The primary aim was to protect freedom and autonomy by keeping any ambitious factional power from growing strong enough to tyrannize the people. Thus "solving the problems facing the nation" was not as important as protecting political freedom and the sovereignty of the states.

As for the tone and quality of public discourse, if the citizenry comprises multiple factions free to seek their interests and express their passions, one would expect political speech to be spirited, angry and brutal, for passionately held beliefs in fundamental principles, which seldom can be reconciled with conflicting beliefs and principles, frequently form the substance of political speech.

Such passionate public expression of partisan conflict and division is a small price to pay for checking the aggrandizement of one faction's power that a more bipartisan and unified government might seek.
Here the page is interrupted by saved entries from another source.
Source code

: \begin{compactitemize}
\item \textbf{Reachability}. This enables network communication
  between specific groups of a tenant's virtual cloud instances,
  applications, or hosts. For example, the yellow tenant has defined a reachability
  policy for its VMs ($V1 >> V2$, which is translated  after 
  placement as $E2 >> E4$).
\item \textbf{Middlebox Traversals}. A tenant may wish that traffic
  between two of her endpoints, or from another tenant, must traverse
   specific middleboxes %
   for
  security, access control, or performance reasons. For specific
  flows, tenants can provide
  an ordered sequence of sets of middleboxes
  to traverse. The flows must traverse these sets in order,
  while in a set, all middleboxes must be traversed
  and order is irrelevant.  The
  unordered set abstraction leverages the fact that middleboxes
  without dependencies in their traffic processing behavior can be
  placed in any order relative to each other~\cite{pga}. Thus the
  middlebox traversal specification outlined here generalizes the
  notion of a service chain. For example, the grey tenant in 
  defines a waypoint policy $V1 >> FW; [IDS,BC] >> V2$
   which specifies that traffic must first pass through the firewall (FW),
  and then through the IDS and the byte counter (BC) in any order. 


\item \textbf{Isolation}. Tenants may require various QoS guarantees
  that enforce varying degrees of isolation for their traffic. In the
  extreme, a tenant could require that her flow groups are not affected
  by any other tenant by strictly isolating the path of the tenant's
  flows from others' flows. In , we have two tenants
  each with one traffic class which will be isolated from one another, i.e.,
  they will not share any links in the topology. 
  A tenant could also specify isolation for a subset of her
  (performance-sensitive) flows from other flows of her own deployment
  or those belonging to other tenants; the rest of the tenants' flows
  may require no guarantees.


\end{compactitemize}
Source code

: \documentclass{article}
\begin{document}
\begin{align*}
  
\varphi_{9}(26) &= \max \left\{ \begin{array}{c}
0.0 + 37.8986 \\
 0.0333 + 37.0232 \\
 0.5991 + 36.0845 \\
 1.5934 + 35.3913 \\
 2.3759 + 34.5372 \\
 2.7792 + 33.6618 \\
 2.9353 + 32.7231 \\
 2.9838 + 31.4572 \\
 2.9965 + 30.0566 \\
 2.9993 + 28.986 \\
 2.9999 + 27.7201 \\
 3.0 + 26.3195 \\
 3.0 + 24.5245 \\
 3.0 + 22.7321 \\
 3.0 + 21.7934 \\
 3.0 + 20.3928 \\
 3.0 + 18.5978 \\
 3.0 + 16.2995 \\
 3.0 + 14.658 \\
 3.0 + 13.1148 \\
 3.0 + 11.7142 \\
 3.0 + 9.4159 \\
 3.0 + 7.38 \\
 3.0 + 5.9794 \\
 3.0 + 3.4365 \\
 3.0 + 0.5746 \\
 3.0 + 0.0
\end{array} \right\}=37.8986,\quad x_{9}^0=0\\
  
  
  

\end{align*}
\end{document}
After all, bipartisan legislation and Congress members "reaching across the aisle" created the Leviathan entitlement state that is on track to bankrupt the government.

But shouldn't we expect our elected officials to be better than the rough and rude discourse of ordinary citizens and their organs of communication? Madison hoped so, positing that the indirect election of senators and the president would allow "filtrations" of politicians so that the virtuous and wise would end up in office.

Alexis de Tocqueville, writing in 1835 during the flourishing of Jacksonian democracy, cherished the same hope and found much of American democracy wanting.

He disagreed that "the people always wish the welfare of the state and instinctively designate those who are animated by the same good will and who are the most fit to wield the supreme authority." On the contrary, he continues, I was surprised to find so much distinguished talent among the citizens and so little among the heads of the government.

It is a constant fact that at the present day the ablest men in the United States are rarely placed at the head of affairs; and it must be acknowledged that such has been the result in proportion as democracy has exceeded all its former limits.

Tocqueville was particularly hard on the most democratic federal institution, the House of Representatives, in which "one is struck by the vulgar demeanor of that great assembly. Often there is not a distinguished man in the whole number."

But in Tocqueville's view the Senate, at that time still chosen by the state legislatures, was very different, a more distinguished and accomplished body. The direct election of senators established in 1913 by the Seventeenth Amendment brought the Senate to the level of the House, as well as drawing the federal government farther from its republican origins and closer to the direct democracy that the founders feared.

So we shouldn't be surprised that the level of discourse in both houses is, with some exceptions, more on a par with that of the citizens. But in the end, that is not as important as maintaining the constitutional mechanisms for protecting individual freedom from the encroaching power of a hypertrophied federal government.

In this context, trying to moderate or police, based on some subjective notions of "civility" or decorum, the clashing expressions of passionate beliefs often is an attempt to limit the freedom to express those beliefs, and a way to benefit one faction at the expense of others.

As Craig Shirley, biographer of Ronald Reagan, said recently, "The last thing we need in American politics is more civility." Civility is often the camouflage for hiding challenges to the big-government faction and concealing the collusion of bipartisan elites that has created the redistributionist entitlement state.

After all, the First Amendment does not protect merely decorous or genteel speech, but, as the political rhetoric of American history shows, all manner of speech no matter how rude or uncivil. That's because our political ancestors knew something we should never forget—that as the Athenian Sophocles said, "free men have free tongues."

Bruce S. Thornton is a research fellow at the Hoover Institution.